The pharmacological treatment of newborn diaphragmatic hernia — update 1987

1987 
Before the mid 1970s, neonates with diaphragmatic hernias (CDH) had a survival rate of 40%. Since then increased interest has been focused on the pulmonary artery and its hypertension (the persistent fetal circulation) and the pharmacologic treatment of this pathophysiology. Our initial pharmacologic experience left us with much information and even more unanswered questions.

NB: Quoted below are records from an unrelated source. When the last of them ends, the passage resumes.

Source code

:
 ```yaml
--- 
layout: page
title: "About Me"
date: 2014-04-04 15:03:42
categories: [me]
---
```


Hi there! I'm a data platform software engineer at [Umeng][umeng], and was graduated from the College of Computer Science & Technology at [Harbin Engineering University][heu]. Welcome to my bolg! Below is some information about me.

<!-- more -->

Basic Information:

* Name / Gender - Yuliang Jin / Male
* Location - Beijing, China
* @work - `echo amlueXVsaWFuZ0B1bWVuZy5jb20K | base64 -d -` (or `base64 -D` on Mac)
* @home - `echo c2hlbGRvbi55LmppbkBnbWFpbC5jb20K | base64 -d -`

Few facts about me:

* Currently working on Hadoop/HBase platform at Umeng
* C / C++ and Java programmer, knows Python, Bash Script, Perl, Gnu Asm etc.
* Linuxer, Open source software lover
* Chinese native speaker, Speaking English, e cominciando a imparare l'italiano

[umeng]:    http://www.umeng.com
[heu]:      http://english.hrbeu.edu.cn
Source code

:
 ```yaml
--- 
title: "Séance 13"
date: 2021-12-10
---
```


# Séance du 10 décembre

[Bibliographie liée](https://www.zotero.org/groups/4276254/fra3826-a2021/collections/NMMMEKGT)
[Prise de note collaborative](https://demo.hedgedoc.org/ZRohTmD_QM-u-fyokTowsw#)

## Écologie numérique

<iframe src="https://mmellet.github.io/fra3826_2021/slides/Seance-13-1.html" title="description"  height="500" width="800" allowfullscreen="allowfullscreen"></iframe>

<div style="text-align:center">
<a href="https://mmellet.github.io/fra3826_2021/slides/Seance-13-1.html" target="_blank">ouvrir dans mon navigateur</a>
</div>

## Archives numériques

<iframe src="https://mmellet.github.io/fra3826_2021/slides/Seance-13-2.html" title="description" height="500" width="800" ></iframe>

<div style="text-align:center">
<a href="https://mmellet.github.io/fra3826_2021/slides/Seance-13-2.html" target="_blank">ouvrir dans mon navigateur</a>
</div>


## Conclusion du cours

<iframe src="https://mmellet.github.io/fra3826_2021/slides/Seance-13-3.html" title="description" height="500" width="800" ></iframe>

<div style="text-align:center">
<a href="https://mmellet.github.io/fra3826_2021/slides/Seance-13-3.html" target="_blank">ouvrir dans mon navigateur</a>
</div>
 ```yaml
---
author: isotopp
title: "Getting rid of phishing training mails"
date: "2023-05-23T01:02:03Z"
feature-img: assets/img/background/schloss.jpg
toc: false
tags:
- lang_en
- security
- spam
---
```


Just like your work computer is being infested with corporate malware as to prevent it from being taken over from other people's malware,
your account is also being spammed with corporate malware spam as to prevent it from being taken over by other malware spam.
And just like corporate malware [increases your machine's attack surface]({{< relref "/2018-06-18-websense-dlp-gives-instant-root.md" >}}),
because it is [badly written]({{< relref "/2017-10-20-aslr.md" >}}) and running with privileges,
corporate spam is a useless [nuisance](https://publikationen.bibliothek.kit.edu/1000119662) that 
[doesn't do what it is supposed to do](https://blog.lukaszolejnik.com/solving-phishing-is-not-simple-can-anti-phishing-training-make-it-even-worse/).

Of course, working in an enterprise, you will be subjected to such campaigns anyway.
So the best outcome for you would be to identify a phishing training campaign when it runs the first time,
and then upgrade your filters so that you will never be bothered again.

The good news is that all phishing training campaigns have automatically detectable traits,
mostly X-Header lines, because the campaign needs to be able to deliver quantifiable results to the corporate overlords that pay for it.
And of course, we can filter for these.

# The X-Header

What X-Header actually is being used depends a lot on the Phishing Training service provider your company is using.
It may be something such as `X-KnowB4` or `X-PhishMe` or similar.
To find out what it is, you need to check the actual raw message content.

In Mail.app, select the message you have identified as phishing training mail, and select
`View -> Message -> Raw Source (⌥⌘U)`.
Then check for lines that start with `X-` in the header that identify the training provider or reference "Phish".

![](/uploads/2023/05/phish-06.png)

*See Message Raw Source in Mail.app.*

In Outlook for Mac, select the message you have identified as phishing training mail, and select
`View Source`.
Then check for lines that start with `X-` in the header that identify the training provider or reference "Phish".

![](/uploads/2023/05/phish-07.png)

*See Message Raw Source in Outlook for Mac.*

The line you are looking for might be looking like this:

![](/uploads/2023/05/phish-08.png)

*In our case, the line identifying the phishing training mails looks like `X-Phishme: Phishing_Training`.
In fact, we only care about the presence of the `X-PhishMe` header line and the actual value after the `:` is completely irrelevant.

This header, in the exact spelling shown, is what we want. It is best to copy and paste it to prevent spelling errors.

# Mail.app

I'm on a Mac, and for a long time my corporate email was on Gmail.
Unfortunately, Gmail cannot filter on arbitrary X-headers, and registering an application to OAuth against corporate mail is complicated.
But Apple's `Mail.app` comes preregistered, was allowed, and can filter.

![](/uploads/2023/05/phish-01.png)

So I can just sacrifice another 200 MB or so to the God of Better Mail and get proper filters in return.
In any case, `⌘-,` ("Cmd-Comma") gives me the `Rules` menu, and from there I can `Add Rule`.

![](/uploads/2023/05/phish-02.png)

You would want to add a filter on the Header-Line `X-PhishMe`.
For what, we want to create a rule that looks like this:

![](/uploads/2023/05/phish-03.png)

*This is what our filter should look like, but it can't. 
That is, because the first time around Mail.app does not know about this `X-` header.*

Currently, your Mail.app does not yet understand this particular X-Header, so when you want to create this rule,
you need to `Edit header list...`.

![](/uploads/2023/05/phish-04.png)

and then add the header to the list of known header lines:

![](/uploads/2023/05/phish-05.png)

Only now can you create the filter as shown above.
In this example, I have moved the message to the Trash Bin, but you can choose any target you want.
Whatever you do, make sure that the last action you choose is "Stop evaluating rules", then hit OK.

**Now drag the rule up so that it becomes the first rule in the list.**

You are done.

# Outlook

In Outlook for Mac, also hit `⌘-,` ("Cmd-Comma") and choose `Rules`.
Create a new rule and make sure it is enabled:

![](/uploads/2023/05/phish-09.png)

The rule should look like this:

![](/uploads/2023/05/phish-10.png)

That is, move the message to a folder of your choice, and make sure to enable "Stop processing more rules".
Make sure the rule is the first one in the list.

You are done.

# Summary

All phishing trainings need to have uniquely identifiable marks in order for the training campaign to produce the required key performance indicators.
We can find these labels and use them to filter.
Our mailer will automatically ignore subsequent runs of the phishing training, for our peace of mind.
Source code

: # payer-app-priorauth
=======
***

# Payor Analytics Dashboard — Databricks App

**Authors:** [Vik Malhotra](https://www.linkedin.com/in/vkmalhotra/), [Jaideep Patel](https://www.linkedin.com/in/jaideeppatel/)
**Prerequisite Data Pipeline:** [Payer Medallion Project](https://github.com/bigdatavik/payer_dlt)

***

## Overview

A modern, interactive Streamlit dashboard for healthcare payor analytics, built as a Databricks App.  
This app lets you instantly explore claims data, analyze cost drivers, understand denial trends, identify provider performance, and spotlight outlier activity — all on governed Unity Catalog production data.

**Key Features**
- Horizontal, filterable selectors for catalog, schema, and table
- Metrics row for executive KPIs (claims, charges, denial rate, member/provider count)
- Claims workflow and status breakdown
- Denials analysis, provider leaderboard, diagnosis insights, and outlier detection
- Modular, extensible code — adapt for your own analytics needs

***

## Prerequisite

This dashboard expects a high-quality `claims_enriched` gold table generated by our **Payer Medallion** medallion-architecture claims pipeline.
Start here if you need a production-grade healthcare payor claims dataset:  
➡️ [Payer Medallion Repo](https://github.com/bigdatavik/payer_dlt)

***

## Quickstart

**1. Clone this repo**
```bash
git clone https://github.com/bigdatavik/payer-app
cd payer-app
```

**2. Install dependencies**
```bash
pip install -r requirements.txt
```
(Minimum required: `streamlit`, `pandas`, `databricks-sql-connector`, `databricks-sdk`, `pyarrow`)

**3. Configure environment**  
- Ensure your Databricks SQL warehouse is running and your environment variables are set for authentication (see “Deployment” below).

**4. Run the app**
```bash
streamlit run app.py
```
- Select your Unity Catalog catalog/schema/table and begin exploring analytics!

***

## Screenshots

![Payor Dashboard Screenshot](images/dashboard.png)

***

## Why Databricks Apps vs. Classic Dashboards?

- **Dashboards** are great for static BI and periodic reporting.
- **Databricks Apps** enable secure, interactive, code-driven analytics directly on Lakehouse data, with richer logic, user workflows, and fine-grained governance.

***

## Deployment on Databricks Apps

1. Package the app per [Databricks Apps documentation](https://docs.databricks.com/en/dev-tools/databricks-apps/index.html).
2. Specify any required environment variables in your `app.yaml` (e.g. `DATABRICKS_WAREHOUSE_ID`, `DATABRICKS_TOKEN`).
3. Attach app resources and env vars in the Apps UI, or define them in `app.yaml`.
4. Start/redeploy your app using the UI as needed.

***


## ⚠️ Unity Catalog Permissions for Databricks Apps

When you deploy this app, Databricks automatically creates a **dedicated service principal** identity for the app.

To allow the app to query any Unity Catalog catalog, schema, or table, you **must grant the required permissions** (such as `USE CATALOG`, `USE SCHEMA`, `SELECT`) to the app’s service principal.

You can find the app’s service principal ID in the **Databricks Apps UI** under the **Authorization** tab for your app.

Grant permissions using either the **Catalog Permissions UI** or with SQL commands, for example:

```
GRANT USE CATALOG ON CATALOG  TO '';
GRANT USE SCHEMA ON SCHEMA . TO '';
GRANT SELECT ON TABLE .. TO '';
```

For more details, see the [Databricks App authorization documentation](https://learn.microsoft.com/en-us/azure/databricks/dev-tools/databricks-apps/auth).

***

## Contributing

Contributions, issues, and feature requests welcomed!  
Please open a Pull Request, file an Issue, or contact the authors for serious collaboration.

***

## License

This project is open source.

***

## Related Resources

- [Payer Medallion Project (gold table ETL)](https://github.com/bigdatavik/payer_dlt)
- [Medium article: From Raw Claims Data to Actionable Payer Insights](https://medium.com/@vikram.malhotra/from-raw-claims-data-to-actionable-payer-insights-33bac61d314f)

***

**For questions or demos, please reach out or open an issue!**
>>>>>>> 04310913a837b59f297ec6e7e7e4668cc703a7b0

While other series were encouraging, they also showed a survival rate of about 50%. The following problems are associated with pulmonary vasodilator therapy: (1) there is no specific pulmonary vasodilator and the response is often unpredictable; (2) the pulmonary arterioles in these babies are abnormal and appear in many instances anatomically incapable of responding; (3) cardiac output may be affected secondary to inotropic or chronotropic side effects of vasodilators; and (4) the effect of a vasodilator on the pulmonary vasculature under hypoxic conditions is unknown. Moreover, we have yet to identify at birth which CDH babies require this treatment, and we must find improved pharmacologic agents that will more specifically dilate the constricted pulmonary vascular bed with minimal effect on the systemic circulation. Although some attempts at pharmacological manipulation of the pulmonary vascular bed continue in most centers, including ours, there are many other innovations in the perioperative management which require further evaluation, among them extracorporeal membrane oxygenation, high-frequency oscillation and possibly lung transplantation in the future.